Both of the SunRace shifters are actually non-indexed left side shifters for triple cranksets since the right hand ones are indexed for 9-speed cassettes. Luckily, I found someone who sold these individually since I couldn't manage to land any of the nice old Suntour bar-ends before other people bought them. However, they do have a one-direction ratchet just like the old Suntours do. I like that. I find that the downward curve of the shifters make upshifting slightly more difficult and less precise, but downshifting is great. I've gotten used to them over the past 200 miles (a little over a week) so this is a no longer an issue.


After I moved the brake levers onto the new bars, I noticed that the right aero lever was about to tear itself apart. I have no idea why this started happening right then because it was fine to ride before. Anyway, I used the chance to get some slightly nicer Tektro levers, similar to what I have on the Lenton. The new hoods are also much nicer to ride on. The Origin8 bars were not only much lighter than the Nitto Dirt Drops, but they came with indentations to route cables. With some help from my friend Nikolai, I found a way to take advantage of all of the cable tracks with the cables from my bar end shifters without creating weird pressure points. All of the cables run where minimal pressure is applied, inside the "finger knuckles," if you will.


The tires are Panaracer Col de la Vie 650B, chosen not only because of their low price and medium-depth tread, but also because I was unsure if a wider tire would have fit in the bike. They are nominally 1.5" wide as opposed to the more popular 1.75. I think now that the 1.75" tires would also fit.
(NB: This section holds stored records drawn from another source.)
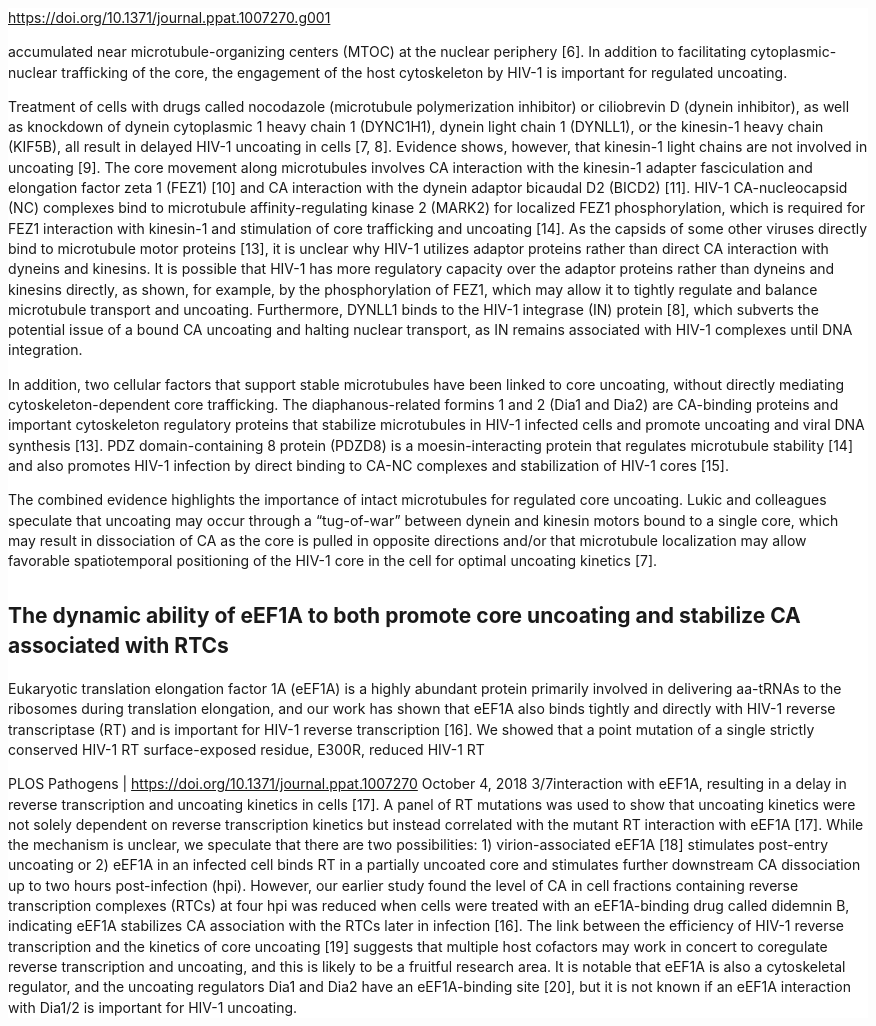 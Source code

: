https://doi.org/10.1371/journal.ppat.1007270.g001

accumulated near microtubule-organizing centers (MTOC) at the nuclear periphery [6]. In addition to facilitating cytoplasmic-nuclear trafficking of the core, the engagement of the host cytoskeleton by HIV-1 is important for regulated uncoating.

Treatment of cells with drugs called nocodazole (microtubule polymerization inhibitor) or ciliobrevin D (dynein inhibitor), as well as knockdown of dynein cytoplasmic 1 heavy chain 1 (DYNC1H1), dynein light chain 1 (DYNLL1), or the kinesin-1 heavy chain (KIF5B), all result in delayed HIV-1 uncoating in cells [7, 8]. Evidence shows, however, that kinesin-1 light chains are not involved in uncoating [9]. The core movement along microtubules involves CA interaction with the kinesin-1 adapter fasciculation and elongation factor zeta 1 (FEZ1) [10] and CA interaction with the dynein adaptor bicaudal D2 (BICD2) [11]. HIV-1 CA-nucleocapsid (NC) complexes bind to microtubule affinity-regulating kinase 2 (MARK2) for localized FEZ1 phosphorylation, which is required for FEZ1 interaction with kinesin-1 and stimulation of core trafficking and uncoating [14]. As the capsids of some other viruses directly bind to microtubule motor proteins [13], it is unclear why HIV-1 utilizes adaptor proteins rather than direct CA interaction with dyneins and kinesins. It is possible that HIV-1 has more regulatory capacity over the adaptor proteins rather than dyneins and kinesins directly, as shown, for example, by the phosphorylation of FEZ1, which may allow it to tightly regulate and balance microtubule transport and uncoating. Furthermore, DYNLL1 binds to the HIV-1 integrase (IN) protein [8], which subverts the potential issue of a bound CA uncoating and halting nuclear transport, as IN remains associated with HIV-1 complexes until DNA integration.

In addition, two cellular factors that support stable microtubules have been linked to core uncoating, without directly mediating cytoskeleton-dependent core trafficking. The diaphanous-related formins 1 and 2 (Dia1 and Dia2) are CA-binding proteins and important cytoskeleton regulatory proteins that stabilize microtubules in HIV-1 infected cells and promote uncoating and viral DNA synthesis [13]. PDZ domain-containing 8 protein (PDZD8) is a moesin-interacting protein that regulates microtubule stability [14] and also promotes HIV-1 infection by direct binding to CA-NC complexes and stabilization of HIV-1 cores [15].

The combined evidence highlights the importance of intact microtubules for regulated core uncoating. Lukic and colleagues speculate that uncoating may occur through a “tug-of-war” between dynein and kinesin motors bound to a single core, which may result in dissociation of CA as the core is pulled in opposite directions and/or that microtubule localization may allow favorable spatiotemporal positioning of the HIV-1 core in the cell for optimal uncoating kinetics [7].

## The dynamic ability of eEF1A to both promote core uncoating and stabilize CA associated with RTCs

Eukaryotic translation elongation factor 1A (eEF1A) is a highly abundant protein primarily involved in delivering aa-tRNAs to the ribosomes during translation elongation, and our work has shown that eEF1A also binds tightly and directly with HIV-1 reverse transcriptase (RT) and is important for HIV-1 reverse transcription [16]. We showed that a point mutation of a single strictly conserved HIV-1 RT surface-exposed residue, E300R, reduced HIV-1 RT

PLOS Pathogens | https://doi.org/10.1371/journal.ppat.1007270 October 4, 2018 3/7interaction with eEF1A, resulting in a delay in reverse transcription and uncoating kinetics in cells [17]. A panel of RT mutations was used to show that uncoating kinetics were not solely dependent on reverse transcription kinetics but instead correlated with the mutant RT interaction with eEF1A [17]. While the mechanism is unclear, we speculate that there are two possibilities: 1) virion-associated eEF1A [18] stimulates post-entry uncoating or 2) eEF1A in an infected cell binds RT in a partially uncoated core and stimulates further downstream CA dissociation up to two hours post-infection (hpi). However, our earlier study found the level of CA in cell fractions containing reverse transcription complexes (RTCs) at four hpi was reduced when cells were treated with an eEF1A-binding drug called didemnin B, indicating eEF1A stabilizes CA association with the RTCs later in infection [16]. The link between the efficiency of HIV-1 reverse transcription and the kinetics of core uncoating [19] suggests that multiple host cofactors may work in concert to coregulate reverse transcription and uncoating, and this is likely to be a fruitful research area. It is notable that eEF1A is also a cytoskeletal regulator, and the uncoating regulators Dia1 and Dia2 have an eEF1A-binding site [20], but it is not known if an eEF1A interaction with Dia1/2 is important for HIV-1 uncoating.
For brakes, I used the "Schwinn Approved" Weinmann calipers that came on my '72 Speedster. The rears fit just fine, but the front required a reach so long that I had to file the opening on the caliper downward by a few millimeters to move the brake pads further down. I may even have to file the top side of the brake pads as they wear down and get a larger footprint. The brakes are predictably weak, but they do the job for now and are more powerful than what I'm used to on an old Raleigh. I may upgrade to Tektro calipers one day, if they make ones long enough (other than the R985A).


I attached bullet terminals to the lighting system as well as to the computer wire because I wanted to be able to disconnect all wiring for easy removal of the fork during a headset overhaul. I have a different Herrmans headlight with a working standlight that I will be installing so I don't have to roll the bike back and forth at night at a stop light.


Since the 700c fenders I used previously were now too large in radius and too narrow in width, I took the aluminum fenders off one of the late '60s Falter Star Rider bikes that had 26" wheels. These fenders fit the bike perfectly, visually, but it took a bit of wrangling to get the rear to conform to the shape of the bike. I also drilled a hole to fit one of the reproduction Raleigh reflectors just because I like them.


It may be a bit hard to see in the photo due to the shiny parts, but the fork only had one fender eyelet on each blade and the fender needed two. I used the axle retention washers that came on my Takara, turned them to point upward, and used them to hold the upper fender braces to the axle. This very small hack works extremely well and I am more pleased about it than I should be.


The Brooks Cambium C17 saddle has treated me very well over the past year. I still think it is a bit on the stiff side, but its shape, weather resistance, traction, and appearance are pretty much perfect for me. This saddle does not grow more uncomfortable during a day of riding like my other modern saddles do. There are very small signs of wear on the canvas covering, but seeing that it has covered just over 1000 miles at this point, I am very confident in its longevity.


After another spirited 200-mile shakedown period, which I will cover next, I am extremely happy with how the Lotus turned out and pretty convinced that it will stay in more or less this configuration for a long time.